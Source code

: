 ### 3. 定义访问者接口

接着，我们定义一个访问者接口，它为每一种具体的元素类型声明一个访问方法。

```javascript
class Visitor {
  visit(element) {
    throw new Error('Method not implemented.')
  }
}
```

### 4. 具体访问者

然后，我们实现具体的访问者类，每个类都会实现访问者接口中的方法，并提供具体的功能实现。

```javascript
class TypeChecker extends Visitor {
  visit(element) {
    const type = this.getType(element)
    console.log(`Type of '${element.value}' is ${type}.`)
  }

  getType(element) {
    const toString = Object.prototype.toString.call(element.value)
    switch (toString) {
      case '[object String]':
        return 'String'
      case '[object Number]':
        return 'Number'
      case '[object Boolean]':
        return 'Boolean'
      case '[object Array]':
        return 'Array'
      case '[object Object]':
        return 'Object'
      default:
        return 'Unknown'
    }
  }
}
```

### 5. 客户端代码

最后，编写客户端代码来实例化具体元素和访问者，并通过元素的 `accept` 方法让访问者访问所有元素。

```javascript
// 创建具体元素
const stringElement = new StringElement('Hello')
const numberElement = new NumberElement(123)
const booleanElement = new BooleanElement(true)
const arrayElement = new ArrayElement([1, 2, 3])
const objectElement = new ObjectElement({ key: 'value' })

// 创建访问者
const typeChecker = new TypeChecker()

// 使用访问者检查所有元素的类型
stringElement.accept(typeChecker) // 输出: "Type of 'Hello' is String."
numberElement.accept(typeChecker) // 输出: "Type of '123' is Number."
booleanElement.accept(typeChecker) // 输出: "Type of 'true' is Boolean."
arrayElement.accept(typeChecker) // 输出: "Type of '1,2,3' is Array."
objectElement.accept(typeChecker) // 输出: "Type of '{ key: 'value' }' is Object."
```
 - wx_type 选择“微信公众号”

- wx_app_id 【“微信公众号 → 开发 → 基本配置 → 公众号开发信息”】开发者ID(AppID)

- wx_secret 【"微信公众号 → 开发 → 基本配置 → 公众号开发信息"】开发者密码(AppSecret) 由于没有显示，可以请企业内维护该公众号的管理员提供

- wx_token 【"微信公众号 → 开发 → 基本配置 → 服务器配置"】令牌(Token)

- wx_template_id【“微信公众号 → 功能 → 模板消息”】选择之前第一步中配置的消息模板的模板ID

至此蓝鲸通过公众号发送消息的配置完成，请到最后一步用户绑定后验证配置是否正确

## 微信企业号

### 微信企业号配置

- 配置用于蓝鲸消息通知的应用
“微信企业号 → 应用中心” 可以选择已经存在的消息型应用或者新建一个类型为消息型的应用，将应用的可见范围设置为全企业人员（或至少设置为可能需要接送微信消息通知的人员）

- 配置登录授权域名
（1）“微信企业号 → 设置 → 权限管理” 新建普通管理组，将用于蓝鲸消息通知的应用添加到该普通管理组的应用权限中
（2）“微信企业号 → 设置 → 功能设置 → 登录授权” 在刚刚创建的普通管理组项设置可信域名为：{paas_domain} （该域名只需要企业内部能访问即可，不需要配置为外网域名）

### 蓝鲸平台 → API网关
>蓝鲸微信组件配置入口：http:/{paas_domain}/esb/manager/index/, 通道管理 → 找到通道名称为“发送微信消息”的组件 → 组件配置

+ + +

> **Task item**
Your task is to collect every line above that contains the word "booleanElement".

> **Task solution**
const booleanElement = new BooleanElement(true)
booleanElement.accept(typeChecker) // 输出: "Type of 'true' is Boolean."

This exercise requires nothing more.